Red Hat Bugzilla – Bug 113975
posfix 2.0.16-2 provides /etc/sysconfig/saslauthd, which it should not be providing
Last modified: 2007-03-27 00:13:41 EDT
Description of problem: The postfix package provides /etc/sysconfig/saslauthd, which it should not be providing. Version-Release number of selected component (if applicable): 2.0.16-2 How reproducible: Always Steps to Reproduce: 1. Install postfix-2.0.16-2. 2. Run "rpm -qf /etc/sysconfig/saslauthd". Actual results: postfix-2.0.16-2 The configuration overrides the default mechanism (shadow, set as the default in /etc/init.d/saslauthd) with "pam". Expected results: The file should not be there. If it exists, it should be created by the system administrator. Additional info: In a default configuration, the "pam" mechanism is going to end up having the same effect as "shadow", but without the extra layers of abstraction. The "pam" mechanism support in saslauthd uses the SASL application name as the PAM service used, so changing this adds a the PAM configuration file as a requirement for little benefit.
I thought the process worked like this, you can tell me if I have a misunderstanding or why my reasoning is not valid. Authentication preferences are controlled by PAM. Thus a system administrator can go to one well known place (e.g. /etc/pam.d) and set the authentication for a variety of services.
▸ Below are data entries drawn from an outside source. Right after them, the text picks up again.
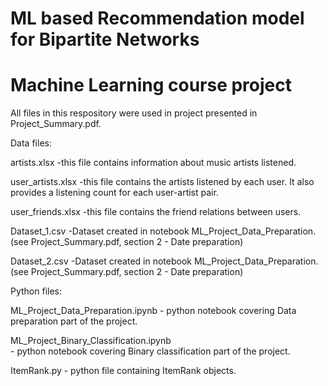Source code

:# ML based Recommendation model for Bipartite Networks
# Machine Learning course project 
 
All files in this respository were used in project presented in Project_Summary.pdf.

Data files:

  artists.xlsx
      -this file contains information about music artists listened.
      
  user_artists.xlsx
      -this file contains the artists listened by each user. It also provides a listening count for each user-artist pair.
      
  user_friends.xlsx
      -this file contains the friend relations between users.
      
  Dataset_1.csv
      -Dataset created in notebook ML_Project_Data_Preparation. (see Project_Summary.pdf, section 2 - Date preparation)
      
  Dataset_2.csv
      -Dataset created in notebook ML_Project_Data_Preparation. (see Project_Summary.pdf, section 2 - Date preparation)
      
      
Python files:

  ML_Project_Data_Preparation.ipynb 
      - python notebook covering Data preparation part of the project.
  
  ML_Project_Binary_Classification.ipynb  
      - python notebook covering Binary classification part of the project.
      
 ItemRank.py
      - python file containing ItemRank objects.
Also because of the way PAM can "chain" together configurations you can build heirarchies and pick up defaults. One of the possibilities PAM offers is shadow. Thus the configuration Postfix provides says "let the centralized authentication service be consulted on how to authenticate" and if the sys admin wants shadow for smtp they get it, or if thats the system wide default they get it. If saslauthd specifies "shadow" aren't we bypassing the centralized authentication configuration we are encouraging sys admins to use?
*** Bug 114868 has been marked as a duplicate of this bug. ***
config file installed by postfix is now removed in RHEL 3 Update 2 and FC2. Closing.